→ TASK
Go through the material below and copy all lines with "measurements".

>>>>>

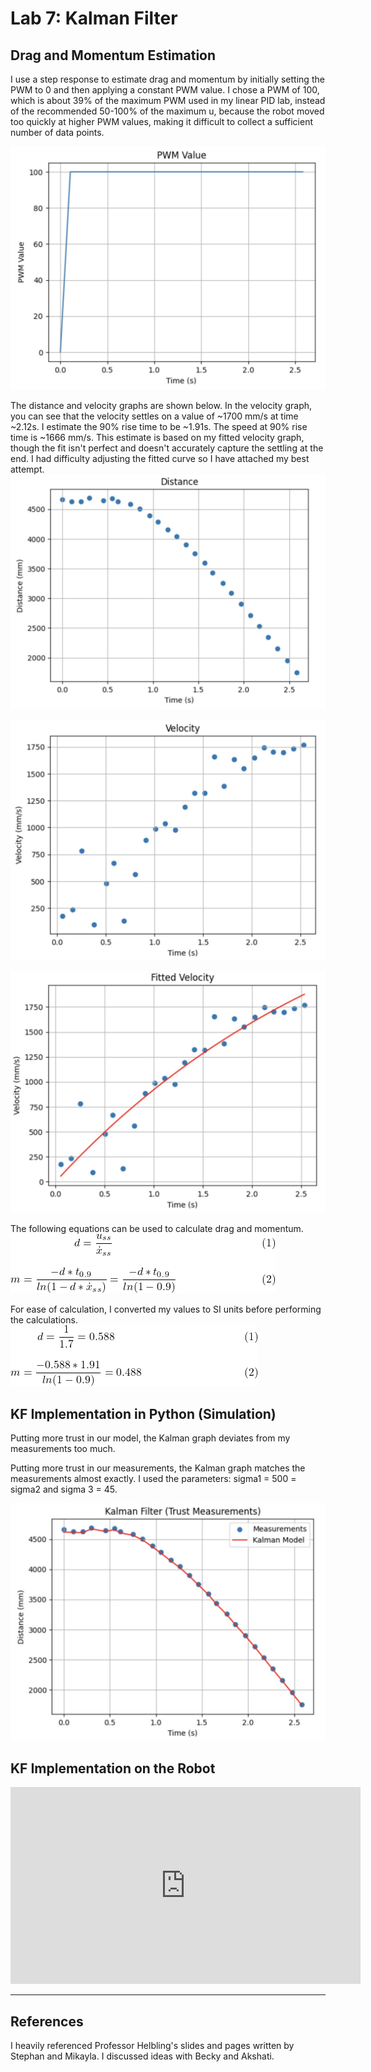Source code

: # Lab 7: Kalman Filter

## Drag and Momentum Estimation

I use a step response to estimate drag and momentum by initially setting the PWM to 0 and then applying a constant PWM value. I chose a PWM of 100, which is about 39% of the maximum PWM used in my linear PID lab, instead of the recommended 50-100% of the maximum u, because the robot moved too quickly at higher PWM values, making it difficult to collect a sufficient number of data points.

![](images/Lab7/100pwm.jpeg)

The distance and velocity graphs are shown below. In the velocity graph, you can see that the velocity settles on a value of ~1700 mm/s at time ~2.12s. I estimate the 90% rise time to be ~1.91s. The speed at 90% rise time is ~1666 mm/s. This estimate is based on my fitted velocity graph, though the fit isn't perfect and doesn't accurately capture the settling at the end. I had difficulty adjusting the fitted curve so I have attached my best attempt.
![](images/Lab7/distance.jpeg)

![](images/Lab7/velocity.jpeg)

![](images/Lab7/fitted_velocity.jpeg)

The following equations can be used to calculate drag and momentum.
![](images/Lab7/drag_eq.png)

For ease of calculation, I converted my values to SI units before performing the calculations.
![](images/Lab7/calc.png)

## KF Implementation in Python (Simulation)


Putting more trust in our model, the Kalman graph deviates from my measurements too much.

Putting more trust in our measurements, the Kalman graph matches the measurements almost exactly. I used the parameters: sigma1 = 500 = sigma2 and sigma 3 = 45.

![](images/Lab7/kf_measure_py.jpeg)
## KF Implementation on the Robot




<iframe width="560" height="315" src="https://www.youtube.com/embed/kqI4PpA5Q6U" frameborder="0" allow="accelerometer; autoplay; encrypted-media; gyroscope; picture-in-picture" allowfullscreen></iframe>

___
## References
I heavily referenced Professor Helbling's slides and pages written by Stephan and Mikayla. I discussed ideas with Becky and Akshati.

<<<<<

→ TASK SOLUTION
Putting more trust in our model, the Kalman graph deviates from my measurements too much.
Putting more trust in our measurements, the Kalman graph matches the measurements almost exactly. I used the parameters: sigma1 = 500 = sigma2 and sigma 3 = 45.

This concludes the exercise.